It is a figure which shows the internal structure of the rear projection type display apparatus in 1st Embodiment to which this invention is applied. It is a figure which shows the internal structure of the rear projection type display apparatus in 1st Embodiment to which this invention is applied. It is a figure which shows the internal structure of the rear projection type display apparatus in 1st Embodiment to which this invention is applied. It is a figure which shows the system configuration | structure of the rear projection type display apparatus in 1st Embodiment to which this invention is applied. It is a figure which shows the structure of the screen light-guide plate with which the rear projection type display apparatus in 1st Embodiment to which this invention was applied was equipped. It is a figure which shows the structure of the screen light-guide plate with which the rear projection type display apparatus in 2nd Embodiment to which this invention was applied was equipped. It is a figure which shows the exposure apparatus for carrying out multiple exposure of the hologram layer in a reflection type holographic optical element. It is a figure which shows the structure of the screen light-guide plate with which the rear projection type display apparatus in 3rd Embodiment to which this invention was applied was equipped. It is a figure which shows an example of a structure of a reflection type holographic optical element. It is a figure which shows an example of a structure of a reflection type holographic optical element. (A) is a figure which shows the structure of the screen light-guide plate with which the rear projection type display apparatus in another embodiment to which this invention is applied was equipped, (B) is provided in the screen light-guide plate of (A). It is a figure which shows the structure of the obtained transmission type holographic optical element. It is a figure which shows the structure of the screen light-guide plate with which the rear projection type display apparatus in another embodiment to which this invention is applied was equipped.

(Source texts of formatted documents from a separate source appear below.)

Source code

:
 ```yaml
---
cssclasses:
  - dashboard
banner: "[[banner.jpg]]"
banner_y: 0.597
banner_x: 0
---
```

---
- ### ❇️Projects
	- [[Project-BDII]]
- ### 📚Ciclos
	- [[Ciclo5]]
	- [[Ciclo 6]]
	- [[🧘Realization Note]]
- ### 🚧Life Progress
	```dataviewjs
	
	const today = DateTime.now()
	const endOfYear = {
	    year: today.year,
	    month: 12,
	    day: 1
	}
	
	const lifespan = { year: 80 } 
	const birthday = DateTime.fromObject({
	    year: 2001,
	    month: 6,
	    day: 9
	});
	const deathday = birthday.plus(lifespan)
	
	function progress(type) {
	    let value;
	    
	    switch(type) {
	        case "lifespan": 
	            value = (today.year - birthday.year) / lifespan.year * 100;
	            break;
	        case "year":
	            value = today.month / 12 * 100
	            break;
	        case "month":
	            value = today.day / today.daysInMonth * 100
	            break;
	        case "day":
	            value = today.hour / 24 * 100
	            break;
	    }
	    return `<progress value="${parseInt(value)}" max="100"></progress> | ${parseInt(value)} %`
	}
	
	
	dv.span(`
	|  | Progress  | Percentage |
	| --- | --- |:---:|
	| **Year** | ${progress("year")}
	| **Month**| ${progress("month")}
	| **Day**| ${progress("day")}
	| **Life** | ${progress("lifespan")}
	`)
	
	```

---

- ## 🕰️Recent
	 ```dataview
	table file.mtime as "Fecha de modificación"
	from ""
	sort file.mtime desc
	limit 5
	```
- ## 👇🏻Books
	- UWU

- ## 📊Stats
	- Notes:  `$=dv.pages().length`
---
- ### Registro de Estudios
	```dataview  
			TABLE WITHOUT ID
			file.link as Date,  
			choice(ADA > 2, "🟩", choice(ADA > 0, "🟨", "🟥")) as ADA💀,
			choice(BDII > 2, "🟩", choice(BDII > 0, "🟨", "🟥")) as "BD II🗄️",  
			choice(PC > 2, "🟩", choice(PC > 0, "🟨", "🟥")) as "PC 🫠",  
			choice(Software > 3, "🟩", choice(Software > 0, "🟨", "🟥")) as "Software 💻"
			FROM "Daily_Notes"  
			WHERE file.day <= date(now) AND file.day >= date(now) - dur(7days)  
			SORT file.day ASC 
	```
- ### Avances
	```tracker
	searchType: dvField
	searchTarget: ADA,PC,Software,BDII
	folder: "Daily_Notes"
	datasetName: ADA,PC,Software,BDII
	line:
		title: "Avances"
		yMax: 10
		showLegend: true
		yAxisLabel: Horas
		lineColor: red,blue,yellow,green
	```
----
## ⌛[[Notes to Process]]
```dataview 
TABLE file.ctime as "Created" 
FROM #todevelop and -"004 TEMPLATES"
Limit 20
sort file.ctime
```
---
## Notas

It is a figure which shows the structure of the screen light-guide plate with which the rear projection type display apparatus in another embodiment to which this invention is applied was equipped.

Explanation of symbols

  DESCRIPTION OF SYMBOLS 1 Light source, 2 Optical element, 3 Scan part, 4 Screen light-guide plate, 5 Screen, 21 Light beam shaping optical element, 22 Light beam conversion optical element, 41 Plane version, 42 Reflective holographic optical element

Claims (14)

In a rear projection display device that projects images from the back of the screen,
A light source that emits light rays;
An optical element that converts light emitted from the light source into substantially parallel light;
Scanning means for scanning so that substantially parallel light rays converted by the optical element are incident on the screen;
A light guide plate that diffracts and reflects the light beam scanned by the scanning means and causes the light beam to enter the screen, and
The rear projection display device, wherein the light guide plate is provided with a diffractive optical element that diffracts and reflects the light beam so that the light beam is incident on the surface substantially perpendicularly to the screen.   2. The rear projection display device according to claim 1, wherein the diffractive optical element is a reflective holographic optical element.   3. The rear projection display device according to claim 2, wherein the reflective holographic optical element has a hologram layer produced by multiple exposure with light beams having different wavelengths.   3. The rear projection display device according to claim 2, wherein the reflective holographic optical element has a plurality of hologram layers produced by exposure with light beams having different wavelengths.   2. The rear projection display device according to claim 1, wherein the light source emits light after directly modulating light.   The rear projection display device according to claim 1, further comprising a modulation element that modulates a light beam emitted from the light source.   2. The rear projection display device according to claim 1, wherein a distance from the upper end of the light guide plate to the screen is shorter than a distance from the lower end of the light guide plate to the screen.   2. The rear projection display device according to claim 1, wherein the light guide plate has a flat shape.   2. The rear projection display device according to claim 1, wherein the light guide plate has a concave toric curved surface with respect to the screen.   2. The rear projection display device according to claim 1, wherein the light guide plate has a concave spherical shape with respect to the screen.   2. The rear projection display device according to claim 1, wherein the light guide plate has a concave free-form surface with respect to the screen.   2. The rear projection display device according to claim 1, wherein the light source is a semiconductor laser.   2. The rear projection display device according to claim 1, wherein the light source is a light emitting diode.   2. The rear projection display device according to claim 1, wherein the scanning unit has a reflective surface and drives the reflective surface so as to scan the substantially parallel light beams in the vertical and horizontal directions of the screen.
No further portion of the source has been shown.